Les actionnaires de l’équipementier, Paulson & Co en tête, ont certes revu leurs ambitions à la baisse, récoltant finalement 530 millions de dollars

Quand bien même les investisseurs n’ont pas déroulé le tapis rouge pour l’occasion, le retour en Bourse de Delphi représente bien la ligne d’arrivée d’un parcours sinueux depuis la scission d’avec General Motors et deux ans après la sortie du régime des faillites. Lors de sa première séance de cotation à New York hier, le titre de l’équipementier automobile du Michigan a clôturé en repli de 3,05% à 21,33 dollars.

Pour son IPO, Delphi a vendu 24,1 millions d’action au prix unitaire de 22 dollars. Soit un montant total de 530 millions, hors option complémentaire au profit des dix-huit banques arrangeuses (emmenées par Goldman Sachs et JPMorgan) pour 3,6 millions de titres. Si la concrétisation de cette opération pour une valeur cyclique dans un environnement boursier si incertain peut apparaître comme une prouesse, les vendeurs des titres existants (aucune émission de nouveaux titres n’ayant eu lieu) ont tout de même dû revoir à la baisse leurs prétentions.

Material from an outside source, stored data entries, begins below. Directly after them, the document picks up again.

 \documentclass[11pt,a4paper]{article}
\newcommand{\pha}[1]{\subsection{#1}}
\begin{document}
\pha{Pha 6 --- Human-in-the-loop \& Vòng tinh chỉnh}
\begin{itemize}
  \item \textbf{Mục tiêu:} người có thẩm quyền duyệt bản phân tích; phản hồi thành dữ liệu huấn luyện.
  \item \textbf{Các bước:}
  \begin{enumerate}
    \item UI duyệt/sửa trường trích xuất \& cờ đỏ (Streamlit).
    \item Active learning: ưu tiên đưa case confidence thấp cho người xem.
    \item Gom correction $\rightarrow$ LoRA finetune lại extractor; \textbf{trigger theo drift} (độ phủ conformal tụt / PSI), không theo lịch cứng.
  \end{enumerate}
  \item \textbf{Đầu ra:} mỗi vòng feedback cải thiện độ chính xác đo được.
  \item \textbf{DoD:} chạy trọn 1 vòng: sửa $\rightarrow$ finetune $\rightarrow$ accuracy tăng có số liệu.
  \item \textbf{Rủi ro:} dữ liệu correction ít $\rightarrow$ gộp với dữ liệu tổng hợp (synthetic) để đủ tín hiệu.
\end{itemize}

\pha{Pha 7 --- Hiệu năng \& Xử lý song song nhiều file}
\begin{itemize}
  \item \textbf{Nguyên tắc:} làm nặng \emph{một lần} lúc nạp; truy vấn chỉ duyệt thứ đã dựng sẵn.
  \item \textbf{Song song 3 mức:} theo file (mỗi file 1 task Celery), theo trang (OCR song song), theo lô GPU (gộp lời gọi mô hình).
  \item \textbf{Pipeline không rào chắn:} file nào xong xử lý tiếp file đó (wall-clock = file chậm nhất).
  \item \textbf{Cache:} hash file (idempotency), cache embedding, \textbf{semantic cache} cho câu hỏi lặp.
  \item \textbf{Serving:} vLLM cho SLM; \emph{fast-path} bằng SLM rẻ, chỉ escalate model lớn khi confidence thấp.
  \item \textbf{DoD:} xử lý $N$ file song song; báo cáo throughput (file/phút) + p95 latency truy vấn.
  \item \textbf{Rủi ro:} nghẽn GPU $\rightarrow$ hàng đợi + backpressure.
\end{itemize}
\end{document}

Parmi les cédants, propriétaires du groupe depuis une opération d’échange de dette en 2009, figure au premier rang le gestionnaire alternatif Paulson & Co, qui a accaparé plus de 85% de l’offre. Ils avaient au printemps dernier, lors de la mise en route du projet, imaginé pouvoir valoriser Delphi jusqu’à 14 milliards de dollars selon des sources concordantes. Finalement, alors que les titres ont été cédés dans le bas de la fourchette indicative de 22 à 24 dollars, l’équipementier était hier valorisé à l’aube de son entrée en Bourse à 7,2 milliards. Bloomberg relève que la valeur d’entreprise correspondante de 8,5 milliards de dollars est égale à 4,4 fois l’excédent brut d’exploitation sur douze mois à fin septembre, contre un multiple de 5,8 pour l’ensemble des équipementiers automobiles nord-américains.

Delphi doit donc encore faire ses preuves aux yeux des investisseurs. Le groupe a déjà subi une restructuration drastique, passant par une réduction de 45% des effectifs à 101.000 salariés depuis son placement en 2005 sous Chapitre 11. Mais les observateurs restent prudents du fait notamment d’une part de 43% du chiffre d’affaires en provenance d’Europe. Delphi mise avant tout pour son développement sur les marchés émergents, l’ancienne maison mère General Motors (y compris sa coentreprise chinoise) ne représentant déjà plus qu’un quart des ventes environ.